Adnan al-Malki (‎) (1918 – 22 April 1955) was a Syrian Army officer and political figure in the mid-20th century. He served as the deputy-chief of staff of the army and was one of the most powerful figures in the army and in national politics until his assassination, which was blamed on a Syrian Social Nationalist Party (SSNP) militant in 1955. At the time of his assassination he held the rank of Colonel in the Syrian Army.

Malki's assassination led to a crackdown on the SSNP in Syria.

Family History and Childhood 
Adnan al-Malki was born in 1918 to a wealthy and prestigious Damascene family. Malki's family were originally North African Ulama trained in the Maliki school of jurisprudence.

Military career 
Adnan al-Malki graduated from Homs Military Academy in 1935.

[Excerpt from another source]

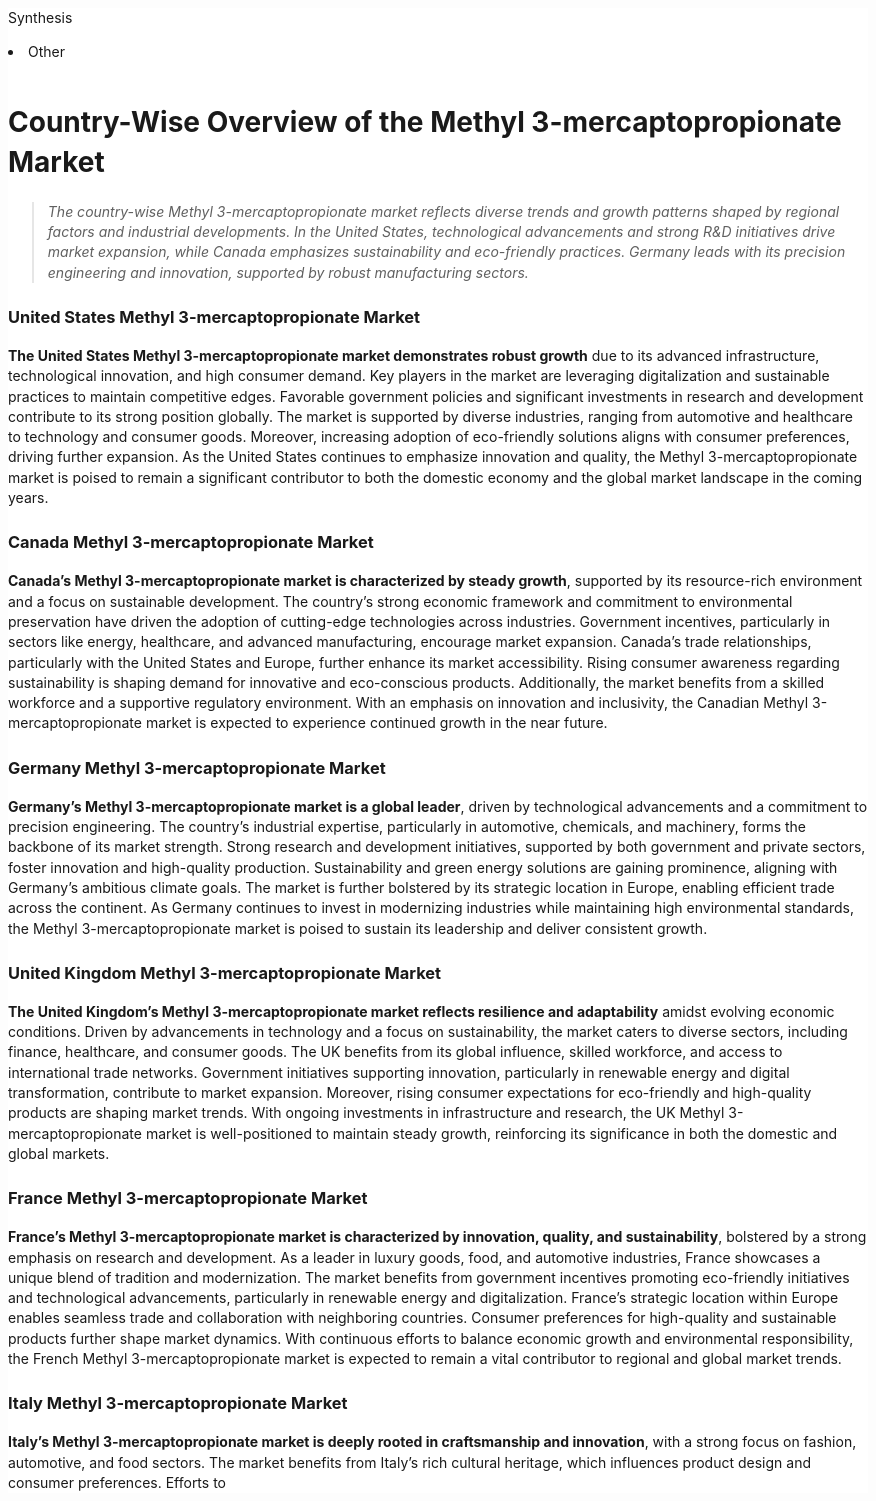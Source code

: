 Synthesis</li><li>Other</li></ul><h1><span class="">Country-Wise Overview of the Methyl 3-mercaptopropionate Market<br /></span></h1><blockquote><p><em><span class="">The country-wise Methyl 3-mercaptopropionate market reflects diverse trends and growth patterns shaped by regional factors and industrial developments. In the United States, technological advancements and strong R&amp;D initiatives drive market expansion, while Canada emphasizes sustainability and eco-friendly practices. Germany leads with its precision engineering and innovation, supported by robust manufacturing sectors.</span></em></p></blockquote><h3><strong>United States Methyl 3-mercaptopropionate Market</strong></h3><p><strong>The United States Methyl 3-mercaptopropionate market demonstrates robust growth</strong> due to its advanced infrastructure, technological innovation, and high consumer demand. Key players in the market are leveraging digitalization and sustainable practices to maintain competitive edges. Favorable government policies and significant investments in research and development contribute to its strong position globally. The market is supported by diverse industries, ranging from automotive and healthcare to technology and consumer goods. Moreover, increasing adoption of eco-friendly solutions aligns with consumer preferences, driving further expansion. As the United States continues to emphasize innovation and quality, the Methyl 3-mercaptopropionate market is poised to remain a significant contributor to both the domestic economy and the global market landscape in the coming years.</p><h3><strong>Canada Methyl 3-mercaptopropionate Market</strong></h3><p><strong>Canada&rsquo;s Methyl 3-mercaptopropionate market is characterized by steady growth</strong>, supported by its resource-rich environment and a focus on sustainable development. The country&rsquo;s strong economic framework and commitment to environmental preservation have driven the adoption of cutting-edge technologies across industries. Government incentives, particularly in sectors like energy, healthcare, and advanced manufacturing, encourage market expansion. Canada&rsquo;s trade relationships, particularly with the United States and Europe, further enhance its market accessibility. Rising consumer awareness regarding sustainability is shaping demand for innovative and eco-conscious products. Additionally, the market benefits from a skilled workforce and a supportive regulatory environment. With an emphasis on innovation and inclusivity, the Canadian Methyl 3-mercaptopropionate market is expected to experience continued growth in the near future.</p><h3><strong>Germany Methyl 3-mercaptopropionate Market</strong></h3><p><strong>Germany&rsquo;s Methyl 3-mercaptopropionate market is a global leader</strong>, driven by technological advancements and a commitment to precision engineering. The country&rsquo;s industrial expertise, particularly in automotive, chemicals, and machinery, forms the backbone of its market strength. Strong research and development initiatives, supported by both government and private sectors, foster innovation and high-quality production. Sustainability and green energy solutions are gaining prominence, aligning with Germany&rsquo;s ambitious climate goals. The market is further bolstered by its strategic location in Europe, enabling efficient trade across the continent. As Germany continues to invest in modernizing industries while maintaining high environmental standards, the Methyl 3-mercaptopropionate market is poised to sustain its leadership and deliver consistent growth.</p><h3><strong>United Kingdom Methyl 3-mercaptopropionate Market</strong></h3><p><strong>The United Kingdom&rsquo;s Methyl 3-mercaptopropionate market reflects resilience and adaptability</strong> amidst evolving economic conditions. Driven by advancements in technology and a focus on sustainability, the market caters to diverse sectors, including finance, healthcare, and consumer goods. The UK benefits from its global influence, skilled workforce, and access to international trade networks. Government initiatives supporting innovation, particularly in renewable energy and digital transformation, contribute to market expansion. Moreover, rising consumer expectations for eco-friendly and high-quality products are shaping market trends. With ongoing investments in infrastructure and research, the UK Methyl 3-mercaptopropionate market is well-positioned to maintain steady growth, reinforcing its significance in both the domestic and global markets.</p><h3><strong>France Methyl 3-mercaptopropionate Market</strong></h3><p><strong>France&rsquo;s Methyl 3-mercaptopropionate market is characterized by innovation, quality, and sustainability</strong>, bolstered by a strong emphasis on research and development. As a leader in luxury goods, food, and automotive industries, France showcases a unique blend of tradition and modernization. The market benefits from government incentives promoting eco-friendly initiatives and technological advancements, particularly in renewable energy and digitalization. France&rsquo;s strategic location within Europe enables seamless trade and collaboration with neighboring countries. Consumer preferences for high-quality and sustainable products further shape market dynamics. With continuous efforts to balance economic growth and environmental responsibility, the French Methyl 3-mercaptopropionate market is expected to remain a vital contributor to regional and global market trends.</p><h3><strong>Italy Methyl 3-mercaptopropionate Market</strong></h3><p><strong>Italy&rsquo;s Methyl 3-mercaptopropionate market is deeply rooted in craftsmanship and innovation</strong>, with a strong focus on fashion, automotive, and food sectors. The market benefits from Italy&rsquo;s rich cultural heritage, which influences product design and consumer preferences. Efforts to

In 1951, President Adib al-Shishakli outlawed most political parties in Syria. Malki, concerned with Presidents actions, urged that the Ba'ath Party and the Arab Socialist Party merge. This new consolidated party became known as the Ba'ath Arab Socialist Party in late 1952.

In 1953, Malki submitted a memorandum that Colonel Shishakli at the Damascus airport upon his return from Cairo, to release all political prisoners and end the one party rule. This led to his imprisonment in 1954. After military rule ended, Malki was reinstated in the army and promoted to Deputy Chief of Staff.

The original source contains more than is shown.